La dantesca estética de la violencia
Lo acabamos de ver en las últimas imágenes de Muamar el Gadafi agonizante. Esa muestra del final ensangrentado donde la realidad se confunde con la ficción, y donde el miedo se vislumbra en las miradas convulsas de los últimos instantes. Y lo vimos hace unos años con el ahorcamiento de Sadam Husein, el derrocado presidente de Irak, otro gesto barbado ante el lazo impronunciable de la muerte colgando ante sus ojos vidriosos por el terror irresuelto.
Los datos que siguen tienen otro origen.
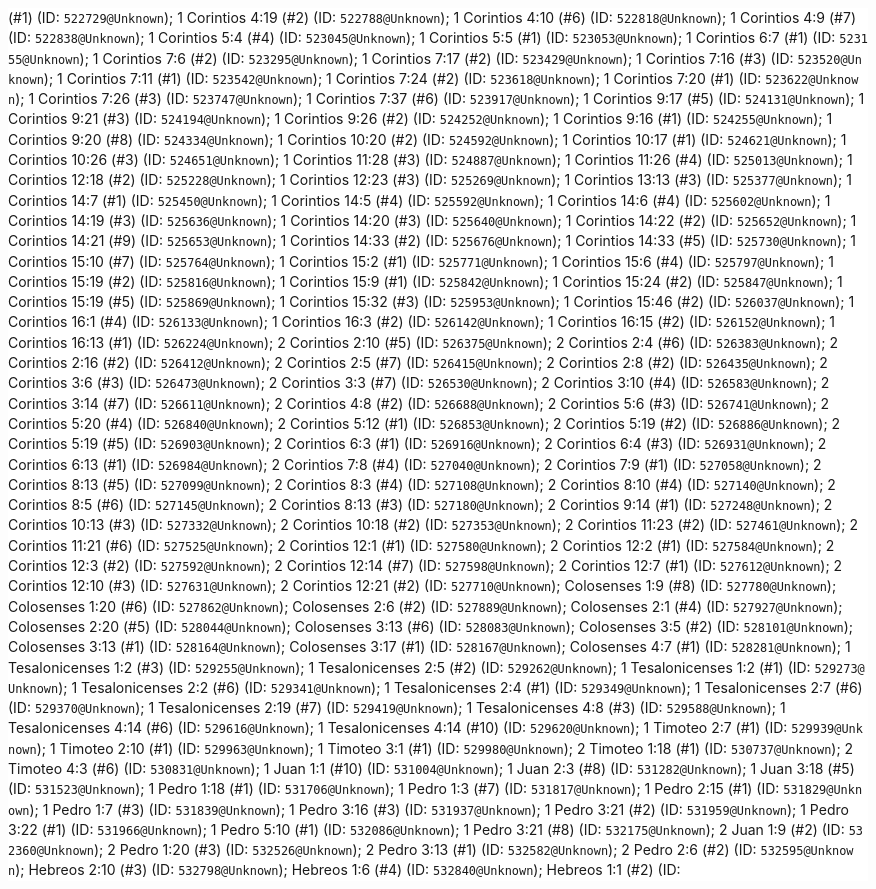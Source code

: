 (#1) (ID: `522729@Unknown`); 1 Corintios 4:19 (#2) (ID: `522788@Unknown`); 1 Corintios 4:10 (#6) (ID: `522818@Unknown`); 1 Corintios 4:9 (#7) (ID: `522838@Unknown`); 1 Corintios 5:4 (#4) (ID: `523045@Unknown`); 1 Corintios 5:5 (#1) (ID: `523053@Unknown`); 1 Corintios 6:7 (#1) (ID: `523155@Unknown`); 1 Corintios 7:6 (#2) (ID: `523295@Unknown`); 1 Corintios 7:17 (#2) (ID: `523429@Unknown`); 1 Corintios 7:16 (#3) (ID: `523520@Unknown`); 1 Corintios 7:11 (#1) (ID: `523542@Unknown`); 1 Corintios 7:24 (#2) (ID: `523618@Unknown`); 1 Corintios 7:20 (#1) (ID: `523622@Unknown`); 1 Corintios 7:26 (#3) (ID: `523747@Unknown`); 1 Corintios 7:37 (#6) (ID: `523917@Unknown`); 1 Corintios 9:17 (#5) (ID: `524131@Unknown`); 1 Corintios 9:21 (#3) (ID: `524194@Unknown`); 1 Corintios 9:26 (#2) (ID: `524252@Unknown`); 1 Corintios 9:16 (#1) (ID: `524255@Unknown`); 1 Corintios 9:20 (#8) (ID: `524334@Unknown`); 1 Corintios 10:20 (#2) (ID: `524592@Unknown`); 1 Corintios 10:17 (#1) (ID: `524621@Unknown`); 1 Corintios 10:26 (#3) (ID: `524651@Unknown`); 1 Corintios 11:28 (#3) (ID: `524887@Unknown`); 1 Corintios 11:26 (#4) (ID: `525013@Unknown`); 1 Corintios 12:18 (#2) (ID: `525228@Unknown`); 1 Corintios 12:23 (#3) (ID: `525269@Unknown`); 1 Corintios 13:13 (#3) (ID: `525377@Unknown`); 1 Corintios 14:7 (#1) (ID: `525450@Unknown`); 1 Corintios 14:5 (#4) (ID: `525592@Unknown`); 1 Corintios 14:6 (#4) (ID: `525602@Unknown`); 1 Corintios 14:19 (#3) (ID: `525636@Unknown`); 1 Corintios 14:20 (#3) (ID: `525640@Unknown`); 1 Corintios 14:22 (#2) (ID: `525652@Unknown`); 1 Corintios 14:21 (#9) (ID: `525653@Unknown`); 1 Corintios 14:33 (#2) (ID: `525676@Unknown`); 1 Corintios 14:33 (#5) (ID: `525730@Unknown`); 1 Corintios 15:10 (#7) (ID: `525764@Unknown`); 1 Corintios 15:2 (#1) (ID: `525771@Unknown`); 1 Corintios 15:6 (#4) (ID: `525797@Unknown`); 1 Corintios 15:19 (#2) (ID: `525816@Unknown`); 1 Corintios 15:9 (#1) (ID: `525842@Unknown`); 1 Corintios 15:24 (#2) (ID: `525847@Unknown`); 1 Corintios 15:19 (#5) (ID: `525869@Unknown`); 1 Corintios 15:32 (#3) (ID: `525953@Unknown`); 1 Corintios 15:46 (#2) (ID: `526037@Unknown`); 1 Corintios 16:1 (#4) (ID: `526133@Unknown`); 1 Corintios 16:3 (#2) (ID: `526142@Unknown`); 1 Corintios 16:15 (#2) (ID: `526152@Unknown`); 1 Corintios 16:13 (#1) (ID: `526224@Unknown`); 2 Corintios 2:10 (#5) (ID: `526375@Unknown`); 2 Corintios 2:4 (#6) (ID: `526383@Unknown`); 2 Corintios 2:16 (#2) (ID: `526412@Unknown`); 2 Corintios 2:5 (#7) (ID: `526415@Unknown`); 2 Corintios 2:8 (#2) (ID: `526435@Unknown`); 2 Corintios 3:6 (#3) (ID: `526473@Unknown`); 2 Corintios 3:3 (#7) (ID: `526530@Unknown`); 2 Corintios 3:10 (#4) (ID: `526583@Unknown`); 2 Corintios 3:14 (#7) (ID: `526611@Unknown`); 2 Corintios 4:8 (#2) (ID: `526688@Unknown`); 2 Corintios 5:6 (#3) (ID: `526741@Unknown`); 2 Corintios 5:20 (#4) (ID: `526840@Unknown`); 2 Corintios 5:12 (#1) (ID: `526853@Unknown`); 2 Corintios 5:19 (#2) (ID: `526886@Unknown`); 2 Corintios 5:19 (#5) (ID: `526903@Unknown`); 2 Corintios 6:3 (#1) (ID: `526916@Unknown`); 2 Corintios 6:4 (#3) (ID: `526931@Unknown`); 2 Corintios 6:13 (#1) (ID: `526984@Unknown`); 2 Corintios 7:8 (#4) (ID: `527040@Unknown`); 2 Corintios 7:9 (#1) (ID: `527058@Unknown`); 2 Corintios 8:13 (#5) (ID: `527099@Unknown`); 2 Corintios 8:3 (#4) (ID: `527108@Unknown`); 2 Corintios 8:10 (#4) (ID: `527140@Unknown`); 2 Corintios 8:5 (#6) (ID: `527145@Unknown`); 2 Corintios 8:13 (#3) (ID: `527180@Unknown`); 2 Corintios 9:14 (#1) (ID: `527248@Unknown`); 2 Corintios 10:13 (#3) (ID: `527332@Unknown`); 2 Corintios 10:18 (#2) (ID: `527353@Unknown`); 2 Corintios 11:23 (#2) (ID: `527461@Unknown`); 2 Corintios 11:21 (#6) (ID: `527525@Unknown`); 2 Corintios 12:1 (#1) (ID: `527580@Unknown`); 2 Corintios 12:2 (#1) (ID: `527584@Unknown`); 2 Corintios 12:3 (#2) (ID: `527592@Unknown`); 2 Corintios 12:14 (#7) (ID: `527598@Unknown`); 2 Corintios 12:7 (#1) (ID: `527612@Unknown`); 2 Corintios 12:10 (#3) (ID: `527631@Unknown`); 2 Corintios 12:21 (#2) (ID: `527710@Unknown`); Colosenses 1:9 (#8) (ID: `527780@Unknown`); Colosenses 1:20 (#6) (ID: `527862@Unknown`); Colosenses 2:6 (#2) (ID: `527889@Unknown`); Colosenses 2:1 (#4) (ID: `527927@Unknown`); Colosenses 2:20 (#5) (ID: `528044@Unknown`); Colosenses 3:13 (#6) (ID: `528083@Unknown`); Colosenses 3:5 (#2) (ID: `528101@Unknown`); Colosenses 3:13 (#1) (ID: `528164@Unknown`); Colosenses 3:17 (#1) (ID: `528167@Unknown`); Colosenses 4:7 (#1) (ID: `528281@Unknown`); 1 Tesalonicenses 1:2 (#3) (ID: `529255@Unknown`); 1 Tesalonicenses 2:5 (#2) (ID: `529262@Unknown`); 1 Tesalonicenses 1:2 (#1) (ID: `529273@Unknown`); 1 Tesalonicenses 2:2 (#6) (ID: `529341@Unknown`); 1 Tesalonicenses 2:4 (#1) (ID: `529349@Unknown`); 1 Tesalonicenses 2:7 (#6) (ID: `529370@Unknown`); 1 Tesalonicenses 2:19 (#7) (ID: `529419@Unknown`); 1 Tesalonicenses 4:8 (#3) (ID: `529588@Unknown`); 1 Tesalonicenses 4:14 (#6) (ID: `529616@Unknown`); 1 Tesalonicenses 4:14 (#10) (ID: `529620@Unknown`); 1 Timoteo 2:7 (#1) (ID: `529939@Unknown`); 1 Timoteo 2:10 (#1) (ID: `529963@Unknown`); 1 Timoteo 3:1 (#1) (ID: `529980@Unknown`); 2 Timoteo 1:18 (#1) (ID: `530737@Unknown`); 2 Timoteo 4:3 (#6) (ID: `530831@Unknown`); 1 Juan 1:1 (#10) (ID: `531004@Unknown`); 1 Juan 2:3 (#8) (ID: `531282@Unknown`); 1 Juan 3:18 (#5) (ID: `531523@Unknown`); 1 Pedro 1:18 (#1) (ID: `531706@Unknown`); 1 Pedro 1:3 (#7) (ID: `531817@Unknown`); 1 Pedro 2:15 (#1) (ID: `531829@Unknown`); 1 Pedro 1:7 (#3) (ID: `531839@Unknown`); 1 Pedro 3:16 (#3) (ID: `531937@Unknown`); 1 Pedro 3:21 (#2) (ID: `531959@Unknown`); 1 Pedro 3:22 (#1) (ID: `531966@Unknown`); 1 Pedro 5:10 (#1) (ID: `532086@Unknown`); 1 Pedro 3:21 (#8) (ID: `532175@Unknown`); 2 Juan 1:9 (#2) (ID: `532360@Unknown`); 2 Pedro 1:20 (#3) (ID: `532526@Unknown`); 2 Pedro 3:13 (#1) (ID: `532582@Unknown`); 2 Pedro 2:6 (#2) (ID: `532595@Unknown`); Hebreos 2:10 (#3) (ID: `532798@Unknown`); Hebreos 1:6 (#4) (ID: `532840@Unknown`); Hebreos 1:1 (#2) (ID:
Lo venimos viendo desde hace muchos años con los muertos provocados por ETA. Esa variada presentación maligna de las víctimas en diferentes posturas, lugares, momentos y circunstancias que nos ofrecía la televisión cada cierto tiempo, siempre sin aviso para prepararnos ante el colapso emocional que nos provocaba ese instante de muerte asaltando los telediarios de cada día a cualquier hora.
Los vimos desde hace mucho, cuando todavía éramos adolescentes, el asesinato de John Fitzgerald Kennedy, con la sangre saltando de su cabeza malherida, luego el asesinato del asesino loco, Lee Harvey Oswald, en aquella escena ante los policías medio vaqueros todavía, con sombrero tejano, absortos de incredulidad e incompetencia, en el año 1963, tiroteado por un pistolero al estilo años veinte en la guerra de las bandas comandadas por Al Capone. Poco después vimos la estética abatida de Robert Kennedy, enlazado sobre el suelo a un reguero de sangre en el hall de un hotel. Porque la estética de la muerte violenta no entiende de hombres justos ni de dictadores.
Todo ese resultado de muertes sociales provocadas por emociones encontradas, debidas a pensamientos diferentes, a locuras imprevistas, a desmanes mentales incontrolables, fabrican luego esas estéticas que la televisión nos trae a los postres. Y no está todavía aquí el final de este mundo de sangre televisada, porque la realidad de hoy se encuentra incubando más imágenes parecidas. Porque hay, especialmente, en los políticos absolutistas un aferramiento a los poderes usurpados a la libertad, que acaban llevándolos hacia las pantallas de las televisiones mundiales a lomos de su propia sangre en revoltijo. Tal vez sin darse cuenta, o tal vez sí, porque la mente es obcecada y esquizofrénica, algunos dictadores del momento están asfaltando el camino hacia su agonía pública. Hubo algunos otros que por prudencia, miedo o por las secuelas propias de la edad se han ido sin colaborar en su fin precipitado y lleno de tormento.
Mientras se produzcan dictadores a expensas de su entorno interesado y comercial, estos finales acaban llegando más tarde o más temprano. Pero nunca llegan solos. Llegan luego de un largo tránsito sobre alfombras urdidas con cadáveres de sus propios conciudadanos, de aquellos que no han querido beber del mismo vaso de la intransigencia, de aquellos que no han querido compartir mantel para ingerir los mismos abusos, para degustar la amarguraza, disimulada con el paternalismo, de la injusticia; con la opresión y el terror arracimado alrededor de policías que concitan en su uniforme toda la reprensión por mandato, calle a calle, puerta a puerta.
No se han terminado los abusos ni se han acabado los desmanes en nuestro entorno de la patria global, pero se irán extinguiendo poco a poco. Lástima que muchos de ellos, que se habían forjado en el salvamento de todos nosotros por mandato divino, —casi nada— o se erigieron en directores generales ciudadanos, rompiendo la batuta de la libertad ante los ojos atónitos de sus pueblos, se han quedado en sus camas alegremente, es un decir, agonizando. Y otros que todavía pueden disfrutar, —¿es posible?— de su vejez entre agasajos interesados fuera de los sillones del poder. Con el final de ETA, y la caída de algunos dictadores se está allanando el camino para que las pantallas sean más livianas cada tarde.